- **What is expected**
Reply with each record repeated exactly.

- **Data records**
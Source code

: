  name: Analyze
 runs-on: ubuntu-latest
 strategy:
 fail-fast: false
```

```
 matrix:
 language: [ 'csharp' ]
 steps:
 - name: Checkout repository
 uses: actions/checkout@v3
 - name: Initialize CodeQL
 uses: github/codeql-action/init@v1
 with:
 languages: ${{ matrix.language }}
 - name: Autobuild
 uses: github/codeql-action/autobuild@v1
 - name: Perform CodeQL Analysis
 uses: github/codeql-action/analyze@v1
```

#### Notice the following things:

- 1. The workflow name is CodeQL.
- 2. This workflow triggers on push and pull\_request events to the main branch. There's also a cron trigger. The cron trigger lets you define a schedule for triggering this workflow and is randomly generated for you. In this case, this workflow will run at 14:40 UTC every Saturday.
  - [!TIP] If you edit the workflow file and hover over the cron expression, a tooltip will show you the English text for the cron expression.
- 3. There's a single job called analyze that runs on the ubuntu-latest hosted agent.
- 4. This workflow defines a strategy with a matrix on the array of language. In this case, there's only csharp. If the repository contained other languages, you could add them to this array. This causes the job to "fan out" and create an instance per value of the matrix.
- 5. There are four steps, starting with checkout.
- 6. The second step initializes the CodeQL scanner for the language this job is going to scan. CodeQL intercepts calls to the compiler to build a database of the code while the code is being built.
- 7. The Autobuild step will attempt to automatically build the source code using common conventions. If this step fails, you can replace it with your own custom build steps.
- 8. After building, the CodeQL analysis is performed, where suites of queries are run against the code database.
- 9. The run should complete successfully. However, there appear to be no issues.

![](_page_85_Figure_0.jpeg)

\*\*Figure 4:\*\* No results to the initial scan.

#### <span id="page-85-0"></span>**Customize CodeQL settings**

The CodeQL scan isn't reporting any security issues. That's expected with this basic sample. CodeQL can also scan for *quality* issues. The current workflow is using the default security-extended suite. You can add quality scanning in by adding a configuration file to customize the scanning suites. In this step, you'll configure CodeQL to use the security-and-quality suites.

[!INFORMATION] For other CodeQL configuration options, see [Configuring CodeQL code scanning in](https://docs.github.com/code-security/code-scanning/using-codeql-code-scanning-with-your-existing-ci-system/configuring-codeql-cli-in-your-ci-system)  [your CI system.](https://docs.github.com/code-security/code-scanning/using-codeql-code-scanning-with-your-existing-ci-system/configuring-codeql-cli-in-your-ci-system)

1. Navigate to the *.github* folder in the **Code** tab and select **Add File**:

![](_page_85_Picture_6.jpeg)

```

- **Answer box**
Source code

:  name: Analyze
 runs-on: ubuntu-latest
 strategy:
 fail-fast: false
```

```
 matrix:
 language: [ 'csharp' ]
 steps:
 - name: Checkout repository
 uses: actions/checkout@v3
 - name: Initialize CodeQL
 uses: github/codeql-action/init@v1
 with:
 languages: ${{ matrix.language }}
 - name: Autobuild
 uses: github/codeql-action/autobuild@v1
 - name: Perform CodeQL Analysis
 uses: github/codeql-action/analyze@v1
```

#### Notice the following things:

- 1. The workflow name is CodeQL.
- 2. This workflow triggers on push and pull\_request events to the main branch. There's also a cron trigger. The cron trigger lets you define a schedule for triggering this workflow and is randomly generated for you. In this case, this workflow will run at 14:40 UTC every Saturday.
  - [!TIP] If you edit the workflow file and hover over the cron expression, a tooltip will show you the English text for the cron expression.
- 3. There's a single job called analyze that runs on the ubuntu-latest hosted agent.
- 4. This workflow defines a strategy with a matrix on the array of language. In this case, there's only csharp. If the repository contained other languages, you could add them to this array. This causes the job to "fan out" and create an instance per value of the matrix.
- 5. There are four steps, starting with checkout.
- 6. The second step initializes the CodeQL scanner for the language this job is going to scan. CodeQL intercepts calls to the compiler to build a database of the code while the code is being built.
- 7. The Autobuild step will attempt to automatically build the source code using common conventions. If this step fails, you can replace it with your own custom build steps.
- 8. After building, the CodeQL analysis is performed, where suites of queries are run against the code database.
- 9. The run should complete successfully. However, there appear to be no issues.

![](_page_85_Figure_0.jpeg)

\*\*Figure 4:\*\* No results to the initial scan.

#### <span id="page-85-0"></span>**Customize CodeQL settings**

The CodeQL scan isn't reporting any security issues. That's expected with this basic sample. CodeQL can also scan for *quality* issues. The current workflow is using the default security-extended suite. You can add quality scanning in by adding a configuration file to customize the scanning suites. In this step, you'll configure CodeQL to use the security-and-quality suites.

[!INFORMATION] For other CodeQL configuration options, see [Configuring CodeQL code scanning in](https://docs.github.com/code-security/code-scanning/using-codeql-code-scanning-with-your-existing-ci-system/configuring-codeql-cli-in-your-ci-system)  [your CI system.](https://docs.github.com/code-security/code-scanning/using-codeql-code-scanning-with-your-existing-ci-system/configuring-codeql-cli-in-your-ci-system)

1. Navigate to the *.github* folder in the **Code** tab and select **Add File**:

![](_page_85_Picture_6.jpeg)

```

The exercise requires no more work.